*Activity*:
Without leaving out a single line, copy the records exactly.
====== Material to process ======
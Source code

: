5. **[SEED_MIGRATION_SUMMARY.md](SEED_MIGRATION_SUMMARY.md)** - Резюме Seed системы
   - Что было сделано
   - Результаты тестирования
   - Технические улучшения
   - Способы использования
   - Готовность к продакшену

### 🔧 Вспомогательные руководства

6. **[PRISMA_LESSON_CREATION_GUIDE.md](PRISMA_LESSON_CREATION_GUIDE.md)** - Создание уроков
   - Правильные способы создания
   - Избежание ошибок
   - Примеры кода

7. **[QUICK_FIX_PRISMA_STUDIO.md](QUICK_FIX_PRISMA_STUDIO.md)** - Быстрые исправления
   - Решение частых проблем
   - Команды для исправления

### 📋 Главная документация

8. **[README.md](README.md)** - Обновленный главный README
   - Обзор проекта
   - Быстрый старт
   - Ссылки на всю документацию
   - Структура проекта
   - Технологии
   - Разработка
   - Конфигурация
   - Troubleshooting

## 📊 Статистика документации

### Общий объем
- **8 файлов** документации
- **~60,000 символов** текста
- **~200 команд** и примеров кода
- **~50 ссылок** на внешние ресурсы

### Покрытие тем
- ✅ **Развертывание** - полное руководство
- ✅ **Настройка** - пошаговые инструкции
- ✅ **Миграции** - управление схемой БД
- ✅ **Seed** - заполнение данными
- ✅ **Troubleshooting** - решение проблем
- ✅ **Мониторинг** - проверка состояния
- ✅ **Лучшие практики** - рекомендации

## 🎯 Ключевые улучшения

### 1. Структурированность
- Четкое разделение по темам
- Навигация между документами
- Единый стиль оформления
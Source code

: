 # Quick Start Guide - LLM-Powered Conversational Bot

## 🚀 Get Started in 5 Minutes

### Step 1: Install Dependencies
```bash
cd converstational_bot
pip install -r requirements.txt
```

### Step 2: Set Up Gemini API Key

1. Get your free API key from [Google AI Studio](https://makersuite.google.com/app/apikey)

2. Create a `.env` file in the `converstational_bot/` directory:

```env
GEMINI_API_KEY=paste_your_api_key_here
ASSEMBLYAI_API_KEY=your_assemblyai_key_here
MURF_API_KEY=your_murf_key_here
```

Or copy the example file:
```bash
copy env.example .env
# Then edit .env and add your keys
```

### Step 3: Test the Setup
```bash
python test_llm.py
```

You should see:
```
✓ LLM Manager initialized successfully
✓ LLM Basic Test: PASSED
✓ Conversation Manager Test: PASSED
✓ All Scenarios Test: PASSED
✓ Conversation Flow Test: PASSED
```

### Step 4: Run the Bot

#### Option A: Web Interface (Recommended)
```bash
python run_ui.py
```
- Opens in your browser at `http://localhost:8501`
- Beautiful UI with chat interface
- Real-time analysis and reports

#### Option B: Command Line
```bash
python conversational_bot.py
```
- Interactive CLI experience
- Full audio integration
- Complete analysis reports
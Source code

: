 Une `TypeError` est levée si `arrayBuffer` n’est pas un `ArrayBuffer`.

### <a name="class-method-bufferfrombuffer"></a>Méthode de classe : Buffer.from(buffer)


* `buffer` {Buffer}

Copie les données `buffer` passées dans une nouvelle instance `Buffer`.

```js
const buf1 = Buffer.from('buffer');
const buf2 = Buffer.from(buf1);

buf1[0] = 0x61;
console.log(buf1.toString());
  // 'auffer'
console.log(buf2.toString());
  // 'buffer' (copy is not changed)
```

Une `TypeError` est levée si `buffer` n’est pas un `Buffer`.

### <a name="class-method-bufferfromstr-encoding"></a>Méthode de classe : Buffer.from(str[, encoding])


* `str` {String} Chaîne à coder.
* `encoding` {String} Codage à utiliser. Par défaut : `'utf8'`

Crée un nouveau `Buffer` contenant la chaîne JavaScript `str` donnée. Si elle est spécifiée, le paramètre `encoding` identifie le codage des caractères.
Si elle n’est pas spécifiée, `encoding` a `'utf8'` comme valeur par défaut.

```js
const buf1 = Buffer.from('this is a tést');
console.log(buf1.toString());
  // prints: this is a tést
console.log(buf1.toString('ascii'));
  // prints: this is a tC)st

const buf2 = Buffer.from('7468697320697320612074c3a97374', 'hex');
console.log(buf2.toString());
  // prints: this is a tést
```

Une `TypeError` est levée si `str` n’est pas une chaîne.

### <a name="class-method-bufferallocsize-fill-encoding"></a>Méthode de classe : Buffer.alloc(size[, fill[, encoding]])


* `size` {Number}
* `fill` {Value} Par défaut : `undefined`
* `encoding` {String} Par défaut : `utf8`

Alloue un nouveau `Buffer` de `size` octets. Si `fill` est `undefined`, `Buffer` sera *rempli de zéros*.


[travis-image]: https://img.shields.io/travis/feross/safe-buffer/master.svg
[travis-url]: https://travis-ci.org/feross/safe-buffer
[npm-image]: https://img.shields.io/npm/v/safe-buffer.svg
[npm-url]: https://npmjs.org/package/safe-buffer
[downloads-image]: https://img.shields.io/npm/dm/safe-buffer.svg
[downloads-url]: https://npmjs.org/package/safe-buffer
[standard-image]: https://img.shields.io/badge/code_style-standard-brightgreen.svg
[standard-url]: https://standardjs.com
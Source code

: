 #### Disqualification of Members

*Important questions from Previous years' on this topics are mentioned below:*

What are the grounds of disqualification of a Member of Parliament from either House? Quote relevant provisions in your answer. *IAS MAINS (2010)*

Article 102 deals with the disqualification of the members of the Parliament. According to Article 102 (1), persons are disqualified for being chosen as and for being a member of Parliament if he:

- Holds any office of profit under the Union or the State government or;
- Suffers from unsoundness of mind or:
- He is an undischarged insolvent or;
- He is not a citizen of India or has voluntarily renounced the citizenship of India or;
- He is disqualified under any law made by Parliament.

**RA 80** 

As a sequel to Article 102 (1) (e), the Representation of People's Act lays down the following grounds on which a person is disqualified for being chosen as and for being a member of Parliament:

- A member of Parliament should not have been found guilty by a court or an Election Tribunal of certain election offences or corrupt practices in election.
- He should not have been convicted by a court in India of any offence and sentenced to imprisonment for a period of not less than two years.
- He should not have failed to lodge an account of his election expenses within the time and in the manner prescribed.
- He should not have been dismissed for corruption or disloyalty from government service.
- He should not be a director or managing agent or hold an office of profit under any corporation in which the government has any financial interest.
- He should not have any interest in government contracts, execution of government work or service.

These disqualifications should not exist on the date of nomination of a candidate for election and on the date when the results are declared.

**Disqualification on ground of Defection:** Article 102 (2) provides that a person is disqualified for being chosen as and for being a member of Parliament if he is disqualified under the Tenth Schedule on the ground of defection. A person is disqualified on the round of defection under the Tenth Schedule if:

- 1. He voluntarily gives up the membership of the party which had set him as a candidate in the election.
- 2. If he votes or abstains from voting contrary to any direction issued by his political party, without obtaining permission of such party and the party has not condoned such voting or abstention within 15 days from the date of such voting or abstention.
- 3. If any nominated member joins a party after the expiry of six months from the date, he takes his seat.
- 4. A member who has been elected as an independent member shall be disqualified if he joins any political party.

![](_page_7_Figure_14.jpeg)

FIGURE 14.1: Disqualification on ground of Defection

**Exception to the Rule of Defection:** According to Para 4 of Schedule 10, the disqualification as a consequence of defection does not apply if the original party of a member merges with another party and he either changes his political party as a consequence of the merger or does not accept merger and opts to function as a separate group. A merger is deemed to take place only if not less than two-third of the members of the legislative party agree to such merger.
======
*Answer section*:
Source code

:5. **[SEED_MIGRATION_SUMMARY.md](SEED_MIGRATION_SUMMARY.md)** - Резюме Seed системы
   - Что было сделано
   - Результаты тестирования
   - Технические улучшения
   - Способы использования
   - Готовность к продакшену

### 🔧 Вспомогательные руководства

6. **[PRISMA_LESSON_CREATION_GUIDE.md](PRISMA_LESSON_CREATION_GUIDE.md)** - Создание уроков
   - Правильные способы создания
   - Избежание ошибок
   - Примеры кода

7. **[QUICK_FIX_PRISMA_STUDIO.md](QUICK_FIX_PRISMA_STUDIO.md)** - Быстрые исправления
   - Решение частых проблем
   - Команды для исправления

### 📋 Главная документация

8. **[README.md](README.md)** - Обновленный главный README
   - Обзор проекта
   - Быстрый старт
   - Ссылки на всю документацию
   - Структура проекта
   - Технологии
   - Разработка
   - Конфигурация
   - Troubleshooting

## 📊 Статистика документации

### Общий объем
- **8 файлов** документации
- **~60,000 символов** текста
- **~200 команд** и примеров кода
- **~50 ссылок** на внешние ресурсы

### Покрытие тем
- ✅ **Развертывание** - полное руководство
- ✅ **Настройка** - пошаговые инструкции
- ✅ **Миграции** - управление схемой БД
- ✅ **Seed** - заполнение данными
- ✅ **Troubleshooting** - решение проблем
- ✅ **Мониторинг** - проверка состояния
- ✅ **Лучшие практики** - рекомендации

## 🎯 Ключевые улучшения

### 1. Структурированность
- Четкое разделение по темам
- Навигация между документами
- Единый стиль оформления
Source code

: # Quick Start Guide - LLM-Powered Conversational Bot

## 🚀 Get Started in 5 Minutes

### Step 1: Install Dependencies
```bash
cd converstational_bot
pip install -r requirements.txt
```

### Step 2: Set Up Gemini API Key

1. Get your free API key from [Google AI Studio](https://makersuite.google.com/app/apikey)

2. Create a `.env` file in the `converstational_bot/` directory:

```env
GEMINI_API_KEY=paste_your_api_key_here
ASSEMBLYAI_API_KEY=your_assemblyai_key_here
MURF_API_KEY=your_murf_key_here
```

Or copy the example file:
```bash
copy env.example .env
# Then edit .env and add your keys
```

### Step 3: Test the Setup
```bash
python test_llm.py
```

You should see:
```
✓ LLM Manager initialized successfully
✓ LLM Basic Test: PASSED
✓ Conversation Manager Test: PASSED
✓ All Scenarios Test: PASSED
✓ Conversation Flow Test: PASSED
```

### Step 4: Run the Bot

#### Option A: Web Interface (Recommended)
```bash
python run_ui.py
```
- Opens in your browser at `http://localhost:8501`
- Beautiful UI with chat interface
- Real-time analysis and reports

#### Option B: Command Line
```bash
python conversational_bot.py
```
- Interactive CLI experience
- Full audio integration
- Complete analysis reports
Source code

: Une `TypeError` est levée si `arrayBuffer` n’est pas un `ArrayBuffer`.

### <a name="class-method-bufferfrombuffer"></a>Méthode de classe : Buffer.from(buffer)


* `buffer` {Buffer}

Copie les données `buffer` passées dans une nouvelle instance `Buffer`.

```js
const buf1 = Buffer.from('buffer');
const buf2 = Buffer.from(buf1);

buf1[0] = 0x61;
console.log(buf1.toString());
  // 'auffer'
console.log(buf2.toString());
  // 'buffer' (copy is not changed)
```

Une `TypeError` est levée si `buffer` n’est pas un `Buffer`.

### <a name="class-method-bufferfromstr-encoding"></a>Méthode de classe : Buffer.from(str[, encoding])


* `str` {String} Chaîne à coder.
* `encoding` {String} Codage à utiliser. Par défaut : `'utf8'`

Crée un nouveau `Buffer` contenant la chaîne JavaScript `str` donnée. Si elle est spécifiée, le paramètre `encoding` identifie le codage des caractères.
Si elle n’est pas spécifiée, `encoding` a `'utf8'` comme valeur par défaut.

```js
const buf1 = Buffer.from('this is a tést');
console.log(buf1.toString());
  // prints: this is a tést
console.log(buf1.toString('ascii'));
  // prints: this is a tC)st

const buf2 = Buffer.from('7468697320697320612074c3a97374', 'hex');
console.log(buf2.toString());
  // prints: this is a tést
```

Une `TypeError` est levée si `str` n’est pas une chaîne.

### <a name="class-method-bufferallocsize-fill-encoding"></a>Méthode de classe : Buffer.alloc(size[, fill[, encoding]])


* `size` {Number}
* `fill` {Value} Par défaut : `undefined`
* `encoding` {String} Par défaut : `utf8`

Alloue un nouveau `Buffer` de `size` octets. Si `fill` est `undefined`, `Buffer` sera *rempli de zéros*.


[travis-image]: https://img.shields.io/travis/feross/safe-buffer/master.svg
[travis-url]: https://travis-ci.org/feross/safe-buffer
[npm-image]: https://img.shields.io/npm/v/safe-buffer.svg
[npm-url]: https://npmjs.org/package/safe-buffer
[downloads-image]: https://img.shields.io/npm/dm/safe-buffer.svg
[downloads-url]: https://npmjs.org/package/safe-buffer
[standard-image]: https://img.shields.io/badge/code_style-standard-brightgreen.svg
[standard-url]: https://standardjs.com
Source code

: #### Disqualification of Members

*Important questions from Previous years' on this topics are mentioned below:*

What are the grounds of disqualification of a Member of Parliament from either House? Quote relevant provisions in your answer. *IAS MAINS (2010)*

Article 102 deals with the disqualification of the members of the Parliament. According to Article 102 (1), persons are disqualified for being chosen as and for being a member of Parliament if he:

- Holds any office of profit under the Union or the State government or;
- Suffers from unsoundness of mind or:
- He is an undischarged insolvent or;
- He is not a citizen of India or has voluntarily renounced the citizenship of India or;
- He is disqualified under any law made by Parliament.

**RA 80** 

As a sequel to Article 102 (1) (e), the Representation of People's Act lays down the following grounds on which a person is disqualified for being chosen as and for being a member of Parliament:

- A member of Parliament should not have been found guilty by a court or an Election Tribunal of certain election offences or corrupt practices in election.
- He should not have been convicted by a court in India of any offence and sentenced to imprisonment for a period of not less than two years.
- He should not have failed to lodge an account of his election expenses within the time and in the manner prescribed.
- He should not have been dismissed for corruption or disloyalty from government service.
- He should not be a director or managing agent or hold an office of profit under any corporation in which the government has any financial interest.
- He should not have any interest in government contracts, execution of government work or service.

These disqualifications should not exist on the date of nomination of a candidate for election and on the date when the results are declared.

**Disqualification on ground of Defection:** Article 102 (2) provides that a person is disqualified for being chosen as and for being a member of Parliament if he is disqualified under the Tenth Schedule on the ground of defection. A person is disqualified on the round of defection under the Tenth Schedule if:

- 1. He voluntarily gives up the membership of the party which had set him as a candidate in the election.
- 2. If he votes or abstains from voting contrary to any direction issued by his political party, without obtaining permission of such party and the party has not condoned such voting or abstention within 15 days from the date of such voting or abstention.
- 3. If any nominated member joins a party after the expiry of six months from the date, he takes his seat.
- 4. A member who has been elected as an independent member shall be disqualified if he joins any political party.

![](_page_7_Figure_14.jpeg)

FIGURE 14.1: Disqualification on ground of Defection

**Exception to the Rule of Defection:** According to Para 4 of Schedule 10, the disqualification as a consequence of defection does not apply if the original party of a member merges with another party and he either changes his political party as a consequence of the merger or does not accept merger and opts to function as a separate group. A merger is deemed to take place only if not less than two-third of the members of the legislative party agree to such merger.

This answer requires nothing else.